━━━━━ SOURCE RECORDS ━━━━━

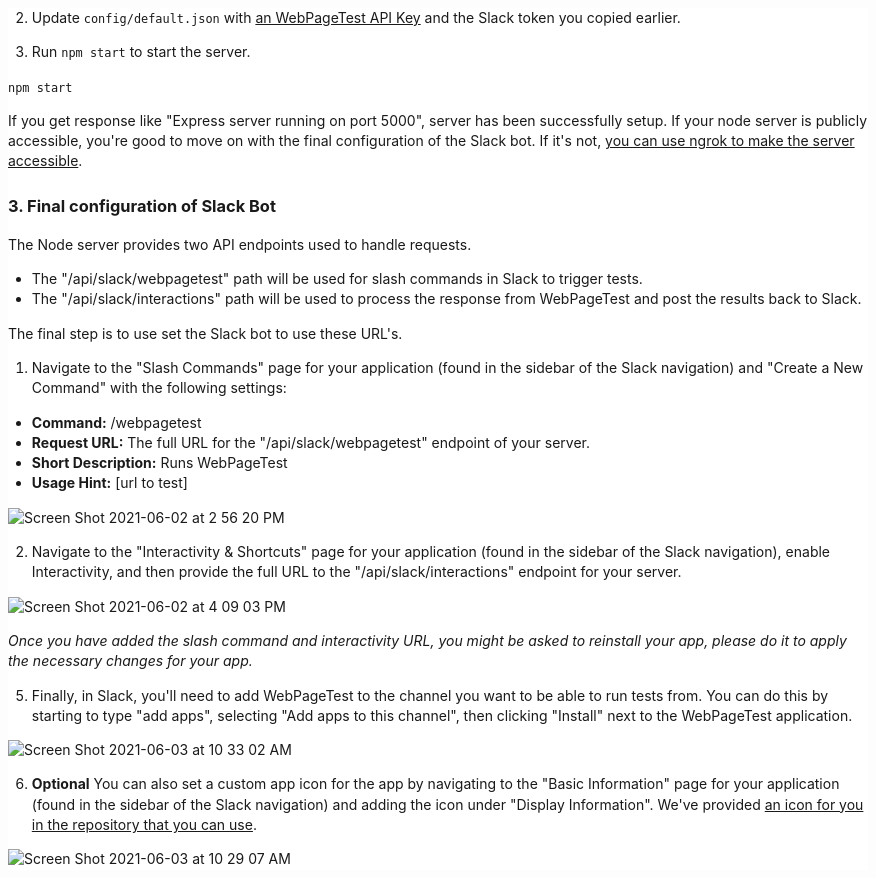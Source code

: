 2. Update `config/default.json` with [an WebPageTest API Key](https://app.webpagetest.org/ui/entry/wpt/signup?enableSub=true&utm_source=docs&utm_medium=github&utm_campaign=slackbot&utm_content=account) and the Slack token you copied earlier.

3. Run `npm start` to start the server.

```bash
npm start
```

If you get response like "Express server running on port 5000", server has been successfully setup. If your node server is publicly accessible, you're good to move on with the final configuration of the Slack bot. If it's not, [you can use ngrok to make the server accessible](#optional-use-ngrok-to-make-the-server-publicly-accessible).

### 3. Final configuration of Slack Bot
The Node server provides two API endpoints used to handle requests.

- The "/api/slack/webpagetest" path will be used for slash commands in Slack to trigger tests.
- The "/api/slack/interactions" path will be used to process the response from WebPageTest and post the results back to Slack.

The final step is to use set the Slack bot to use these URL's. 

1. Navigate to the "Slash Commands" page for your application (found in the sidebar of the Slack navigation) and "Create a New Command" with the following settings:

- **Command:** /webpagetest
- **Request URL:** The full URL for the "/api/slack/webpagetest" endpoint of your server.
- **Short Description:** Runs WebPageTest
- **Usage Hint:** [url to test]

![Screen Shot 2021-06-02 at 2 56 20 PM](https://user-images.githubusercontent.com/66536/120544133-b39df280-c3b2-11eb-8646-3bbd74f9101f.png)

2. Navigate to the "Interactivity & Shortcuts" page for your application (found in the sidebar of the Slack navigation), enable Interactivity, and then provide the full URL to the "/api/slack/interactions" endpoint for your server.

![Screen Shot 2021-06-02 at 4 09 03 PM](https://user-images.githubusercontent.com/66536/120552522-f82e8b80-c3bc-11eb-90d0-6b3b3721044d.png)

_Once you have added the slash command and interactivity URL, you might be asked to reinstall your app, please do it to apply the necessary changes for your app._

5. Finally, in Slack, you'll need to add WebPageTest to the channel you want to be able to run tests from. You can do this by starting to type "add apps", selecting "Add apps to this channel", then clicking "Install" next to the WebPageTest application.

<img width="668" alt="Screen Shot 2021-06-03 at 10 33 02 AM" src="https://user-images.githubusercontent.com/66536/120671600-29f43080-c457-11eb-966a-01f575ef2aa5.png">

6. **Optional** You can also set a custom app icon for the app by navigating to the "Basic Information" page for your application (found in the sidebar of the Slack navigation) and adding the icon under "Display Information". We've provided [an icon for you in the repository that you can use](https://github.com/WebPageTest/webpagetest-slack/blob/master/webpagetest.png).

![Screen Shot 2021-06-03 at 10 29 07 AM](https://user-images.githubusercontent.com/66536/120671651-36788900-c457-11eb-8e65-9c758fde991a.png)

━━━━━

▸ **DIRECTIONS**
The answer must be every line of the data that holds the word "from".

▸ **SOLUTION**
- The "/api/slack/interactions" path will be used to process the response from WebPageTest and post the results back to Slack.
5. Finally, in Slack, you'll need to add WebPageTest to the channel you want to be able to run tests from. You can do this by starting to type "add apps", selecting "Add apps to this channel", then clicking "Install" next to the WebPageTest application.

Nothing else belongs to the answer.